Он моргал в бурное небо и пытался понять; логику он постигал, но что за эмоции ее питали – не разберешь.
После паузы Ланья сказала:
– Я росла в огроменных домах. Некоторые – почти как у Роджера. Один раз, когда я училась в пансионе, дядя разрешил на мой день рождения позвать гостей в летний дом. День рождения пришелся на длинные выходные, и мне разрешили позвать десять человек, с вечера четверга до середины воскресенья. В Школе Ирвинг – это школа для мальчиков, по соседству с нашей – был один парень, Макс его звали, и я считала, он фантастический. Из бедной… ну, небогатой семьи. Учился на стипендию.
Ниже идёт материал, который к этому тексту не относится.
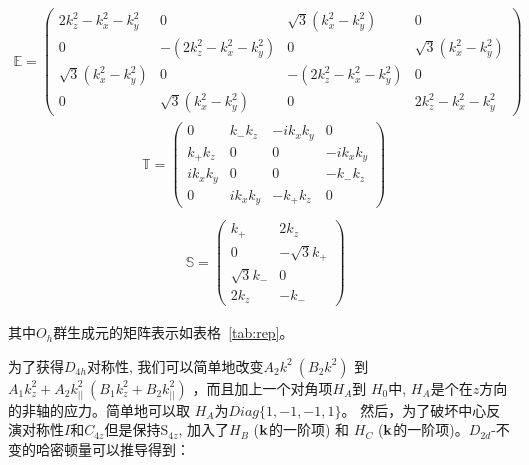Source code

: \begin{equation}
    \begin{split}
        {\mathbb E} = \begin{pmatrix}
            2k_z^2-k_x^2-k_y^2 & 0 & \sqrt{3}(k_x^2-k_y^2) & 0 \\
            0 & -(2k_z^2-k_x^2-k_y^2) & 0 & \sqrt{3}(k_x^2-k_y^2) \\
            \sqrt{3}(k_x^2-k_y^2) & 0 & -(2k_z^2-k_x^2-k_y^2) & 0 \\
            0 & \sqrt{3}(k_x^2-k_y^2) & 0 & 2k_z^2-k_x^2-k_y^2
        \end{pmatrix}
            \end{split}
\end{equation}
\begin{equation}
    \begin{split}
& {\mathbb T} = \begin{pmatrix}
            0 & k_- k_z & -ik_x k_y & 0 \\
            k_+ k_z & 0 & 0 & -ik_x k_y \\
            ik_x k_y & 0 & 0 & -k_- k_z \\
            0 & i k_x k_y & -k_+ k_z & 0
        \end{pmatrix}~\\
    \end{split}
\end{equation}
\begin{equation}
    \begin{split}
&    {\mathbb S} = \begin{pmatrix}
        k_+ & 2k_z \\
        0 & -\sqrt{3}k_+ \\
        \sqrt{3}k_- & 0 \\
        2k_z & -k_-
    \end{pmatrix}
    \end{split}
\end{equation}


其中$O_h$群生成元的矩阵表示如表格~\ref{tab:rep}。


为了获得$D_{4h}$对称性, 我们可以简单地改变$A_2k^2~(B_2k^2)$ 到 $A_1k_z^2+A_2k_{||}^2~(B_1k_z^2+B_2k_{||}^2)$ ，而且加上一个对角项$H_A$到 $H_0$中, $H_A$是个在$z$方向的非轴的应力。简单地可以取 $H_A$为$Diag\{1,-1,-1,1\}$。
然后，为了破坏中心反演对称性$I$和$C_{4z}$但是保持S$_{4z}$, 加入了$H_B$ (${\bf k}$的一阶项) 和 $H_C$ (${\bf k}$的一阶项)。$D_{2d}$-不变的哈密顿量可以推导得到：


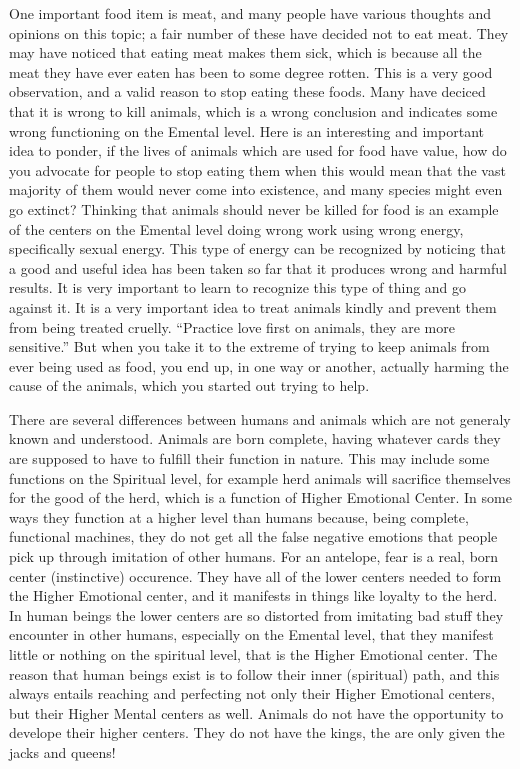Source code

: \documentclass[12pt,letterpaper]{book}
\begin{document}
One important food item is meat, and many people have various thoughts and opinions on this topic; a fair number of these have decided not to eat meat. They may have noticed that eating meat makes them sick, which is because all the meat they have ever eaten has been to some degree rotten. This is a very good observation, and a valid reason to stop eating these foods. Many have deciced that it is wrong to kill animals, which is a wrong conclusion and indicates some wrong functioning on the Emental level. Here is an interesting and important idea to ponder, if the lives of animals which are used for food have value, how do you advocate for people to stop eating them when this would mean that the vast majority of them would never come into existence, and many species might even go extinct? Thinking that animals should never be killed for food is an example of the centers on the Emental level doing wrong work using wrong energy, specifically sexual energy. This type of energy can be recognized by noticing that a good and useful idea has been taken so far that it produces wrong and harmful results. It is very important to learn to recognize this type of thing and go against it. It is a very important idea to treat animals kindly and prevent them from being treated cruelly. ``Practice love first on animals, they are more sensitive.'' But when you take it to the extreme of trying to keep animals from ever being used as food, you end up, in one way or another, actually harming the cause of the animals, which you started out trying to help.

There are several differences between humans and animals which are not generaly known and understood. Animals are born complete, having whatever cards they are supposed to have to fulfill their function in nature. This may include some functions on the Spiritual level, for example herd animals will sacrifice themselves for the good of the herd, which is a function of Higher Emotional Center. In some ways they function at a higher level than humans because, being complete, functional machines, they do not get all the false negative emotions that people pick up through imitation of other humans. For an antelope, fear is a real, born center (instinctive) occurence. They have all of the lower centers needed to form the Higher Emotional center, and it manifests in things like loyalty to the herd. In human beings the lower centers are so distorted from imitating bad stuff they encounter in other humans, especially on the Emental level, that they manifest little or nothing on the spiritual level, that is the Higher Emotional center. The reason that human beings exist is to follow their inner (spiritual) path, and this always entails reaching and perfecting not only their Higher Emotional centers, but their Higher Mental centers as well. Animals do not have the opportunity to develope their higher centers. They do not have the kings, the are only given the jacks and queens!
\end{document}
Умный, чуткий, мягкий… и роскошный – я в него была, наверно, влюблена! Мне бы вполне хватило зазвать его на выходные одного. Но пришлось планировать праздник; и я все спланировала для Макса. Позвала двух девчонок, которые обожали слушать разговоры умных парней, – я тогда слушала не очень хорошо, а чесать языком Макс умел. Позвала совершенно отвратительного цветного мальчика – Макс говорил, что им восхищается, потому что мальчик был вторым в дискуссионной команде и никогда-никогда не лажал. Я обыскала четыре школы – подбирала самых чудесных и обаятельных людей, которые его развлекут, и дополнят, и составят правильный контраст. Из каждой группки – только по одному, чтобы, знаешь, они не корешились парочками, несъедобной такой клецкой в этой сборной солянке. Выходные получились ни к черту. Все прекрасно провели время и еще два года потом спрашивали, когда я планирую повторить. Все, кроме Макса. Полет на аэроплане, лошади, лодки, служанки, шоферы – для него все это было чересчур. Четыре дня только и твердил «спасибо» и «елки-палки». То и другое – раза по сорок четыре. Нет, понятно, мы тогда были очень юные. Еще бы пару лет – и он, наверно, стал бы социалистом каким-нибудь, против этого всего бы восстал. И нормально! Я позвала людей, которые умели спорить. Хоть как-то пообщались бы. Не знаю… может, я до сих пор еще юна. – Она резко перевернулась. – Я бы сейчас могла быть пожилой женщиной из французского романа восемнадцатого века. – Перевернулась обратно. – Двадцать три! Ужас, да? А говорят, что у двадцатого века пунктик на молодости. – И она хихикнула ему в грудь.